[DATA FOR PROCESSING — start]

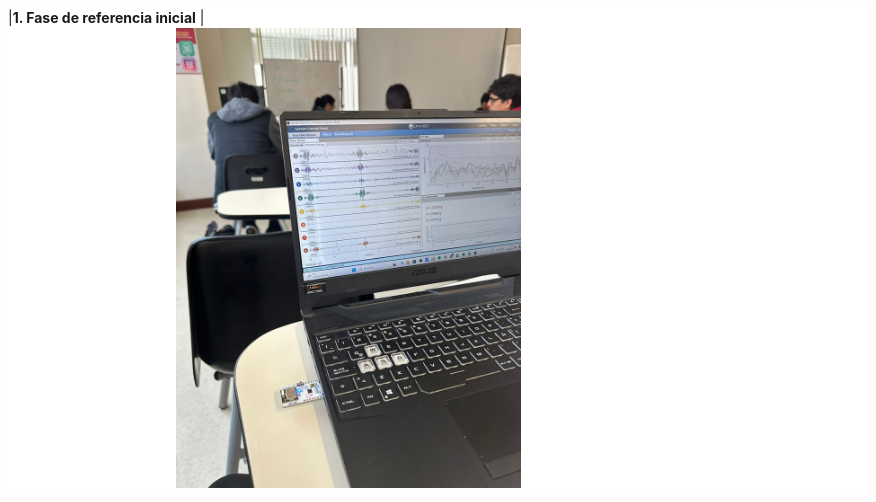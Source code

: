 |**1. Fase de referencia inicial** | <img width="680" height="460" src="https://github.com/NadAbiO/IntroSeniales/blob/main/Anexos/Laboratorios/LabEEG/ReposoEEg.jpg">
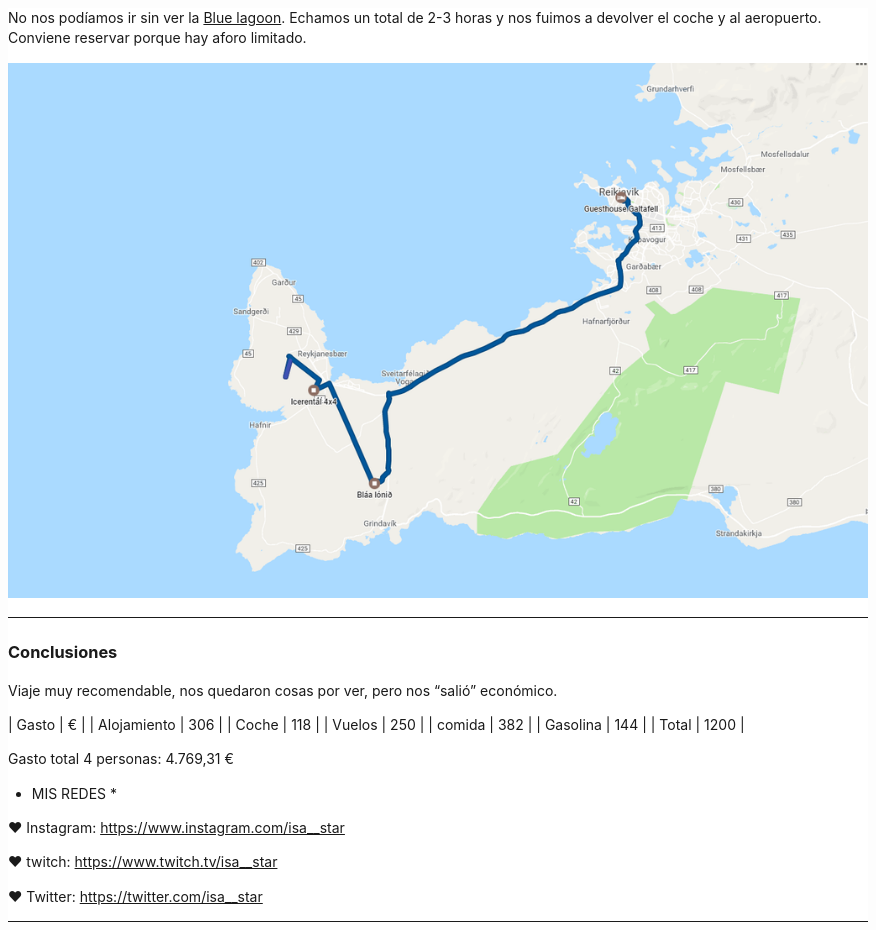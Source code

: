 No nos podíamos ir sin ver la [Blue lagoon](https://www.bluelagoon.com/). Echamos un total de 2-3 horas y nos fuimos a devolver el coche y al aeropuerto. Conviene reservar porque hay aforo limitado.

 
  <img src='/images/islandia/ViajeDia9.PNG'>
  

  _ _ _ _ _ _ _ _ _ _ _ _ _ _ _ _ _ _ _ _ _ _ _ _ _ _ _ _ _ _ _ _ _ _ 
 
 
 ### Conclusiones
 
Viaje muy recomendable, nos quedaron cosas por ver, pero nos “salió” económico. 


| Gasto | € | 
|	Alojamiento 	|	306	|
|	Coche	|	118	|
|	Vuelos	|	250	|
|	comida	|	382	|
|	Gasolina	|	144	|
|	Total	|	1200	|

Gasto total 4 personas: 4.769,31 €


 
* MIS REDES * 

♥ Instagram: https://www.instagram.com/isa__star

♥ twitch: https://www.twitch.tv/isa__star

♥ Twitter: https://twitter.com/isa__star


 _ _ _ _ _ _ _ _ _ _ _ _ _ _ _ _ _ _ _ _ _ _ _ _ _ _ _ _ _ _ _ _ _ _ 

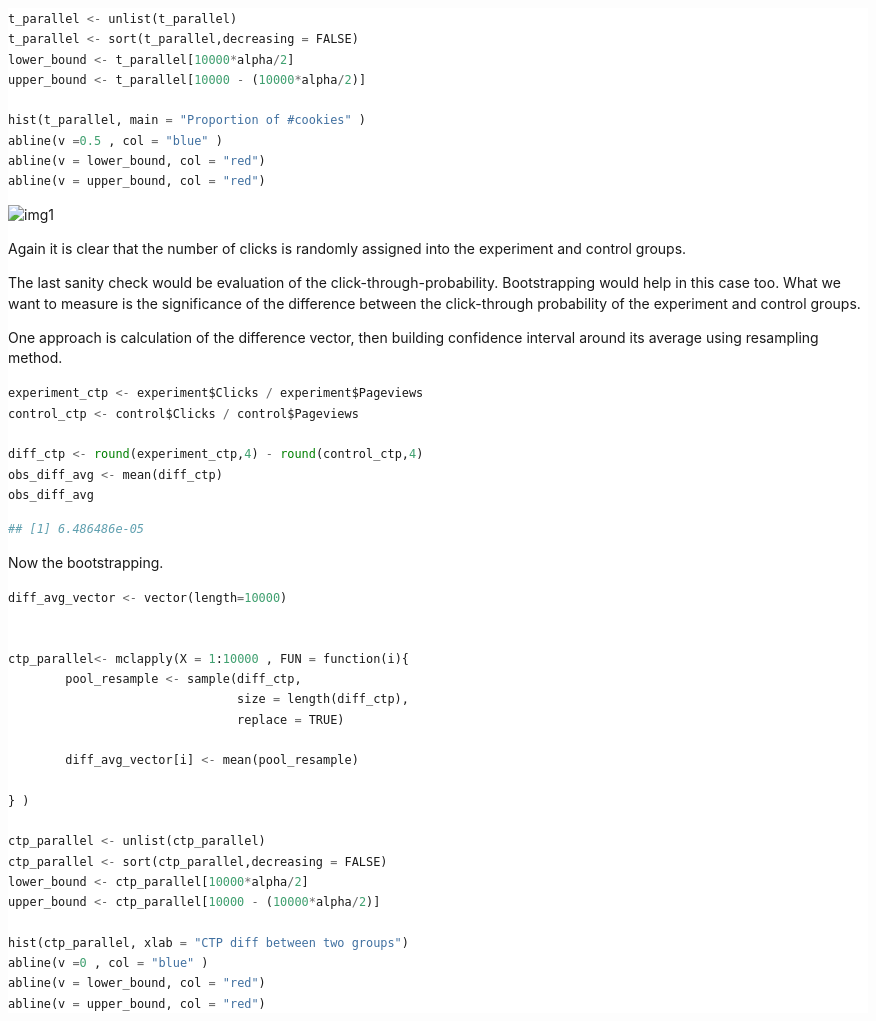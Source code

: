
 ```python
t_parallel <- unlist(t_parallel)
t_parallel <- sort(t_parallel,decreasing = FALSE)
lower_bound <- t_parallel[10000*alpha/2]
upper_bound <- t_parallel[10000 - (10000*alpha/2)]

hist(t_parallel, main = "Proportion of #cookies" )
abline(v =0.5 , col = "blue" )
abline(v = lower_bound, col = "red")
abline(v = upper_bound, col = "red")
```

![img1](/images/imgfold/img1.png)



Again it is clear that the number of clicks is randomly assigned into the experiment and control groups.

The last sanity check would be evaluation of the click-through-probability. Bootstrapping would help in this case too. What we want to measure is the significance of the difference between the click-through probability of the experiment and control groups.

One approach is calculation of the difference vector, then building confidence interval around its average using resampling method.


```python
experiment_ctp <- experiment$Clicks / experiment$Pageviews
control_ctp <- control$Clicks / control$Pageviews

diff_ctp <- round(experiment_ctp,4) - round(control_ctp,4)
obs_diff_avg <- mean(diff_ctp)
obs_diff_avg
```

```python
## [1] 6.486486e-05
```

Now the bootstrapping.

```python
diff_avg_vector <- vector(length=10000)


ctp_parallel<- mclapply(X = 1:10000 , FUN = function(i){
        pool_resample <- sample(diff_ctp,
                                size = length(diff_ctp),
                                replace = TRUE)
        
        diff_avg_vector[i] <- mean(pool_resample)
 
} )

ctp_parallel <- unlist(ctp_parallel)
ctp_parallel <- sort(ctp_parallel,decreasing = FALSE)
lower_bound <- ctp_parallel[10000*alpha/2]
upper_bound <- ctp_parallel[10000 - (10000*alpha/2)]

hist(ctp_parallel, xlab = "CTP diff between two groups")
abline(v =0 , col = "blue" )
abline(v = lower_bound, col = "red")
abline(v = upper_bound, col = "red")
```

[DATA FOR PROCESSING — finish]

EXERCISE DETAILS >>
Search the material above for the word "decreasing", then copy out each line that has it.

RESPONSE AREA >>
t_parallel <- sort(t_parallel,decreasing = FALSE)
ctp_parallel <- sort(ctp_parallel,decreasing = FALSE)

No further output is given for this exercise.